ユサユサと揺さぶられながら耳に声が響く。
ぼんやりと意識が浮上してきた。

「……んん……なに……」
「明日、何時に会社に着けばいいの?」

え?明日?……んーー寝ぼけてる頭で必死に考える。

「……9時……までに……」

よく言えたよ、僕。

「わかった。おやすみなさい」
「おやすみ……なさい……」

僕はとても安らかな気持ちで深い眠りに落ちていく。
静乃さんが傍にいるのがわかってたから。

静乃さん……僕が目覚めるまで傍にいてください。

そのあと静乃さんの小さな声で 『おやすみ』 と聞こえた気がした。



「ん……?」

目が覚めると、目の前に見なれないつむじが見えた。

「なんだ……」

そして僕の腕の中には……

「静乃さん!?……っ」

つい、大きな声を出して慌てて口を閉じる。
両手は静乃さんに伸ばされてたから口に当てることができなかったから。

一瞬、自分の置かれてる状況が理解できなかったけれど徐々に思い出してきた。
いつの間にシャツとパンツ一丁になったのかは憶えていないけれど……。

静乃さん……僕は今のこの状況があまりにも嬉しすぎる展開で、思わず歓喜の声を上げそうになる。
そんな嬉しさを無理矢理自分の中に押さえつけて、腕の中の静乃さんを抱きしめた。

あまりにも感情を押さえすぎて身体が震える。
ダメだ……気をつけないと静乃さんが起きてしまう。

ちょっとだけ、腕の力を緩めて静乃さんの身体を自分から少し離して顔を覗き込む。
目を瞑って起きる気配はない。

静乃さん……

静乃さんの背中に回してた片手を戻して、そっと頬に触れる。
柔らかくてマシュマロみたいだ……そのまま親指で唇に触れてなぞる。
柔らかい唇は、まるで僕を誘ってるみたいに思える。
本当はそんなことはないんだろうけど、自分の勝手な妄想でそんなふうに思えてしまう。

静乃さん……静乃さん!……静乃さん!!

声に出さずに静乃さんの名前を何度も呼ぶ。

好きです……好きなんです……だからどうかお願いします。
いつか……この僕の気持ちに気づいてください。

そして……僕を受け入れてください。


まだ薄暗い部屋のベッドの中で、僕は心からそう願って静乃さんを抱きしめながらまた目をつぶった。
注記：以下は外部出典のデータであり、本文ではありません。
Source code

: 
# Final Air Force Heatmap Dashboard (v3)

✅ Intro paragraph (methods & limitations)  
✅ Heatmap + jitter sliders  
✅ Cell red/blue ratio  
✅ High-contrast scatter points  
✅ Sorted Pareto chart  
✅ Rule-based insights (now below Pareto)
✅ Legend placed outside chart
次の日の朝、無意識だと思うけれど、静乃さんを逃がさないとばかりに両手足と僕の身体全部で、
僕より大分小柄な静乃さんをガッシリと捕獲してた。


怒られたわけではないけれど、何気にお説教モドキの小言を言われた。

けれど当然のことながら、僕にとってはまったくのダメージにはならず、

ただ次のときの注意事項のようなものだった。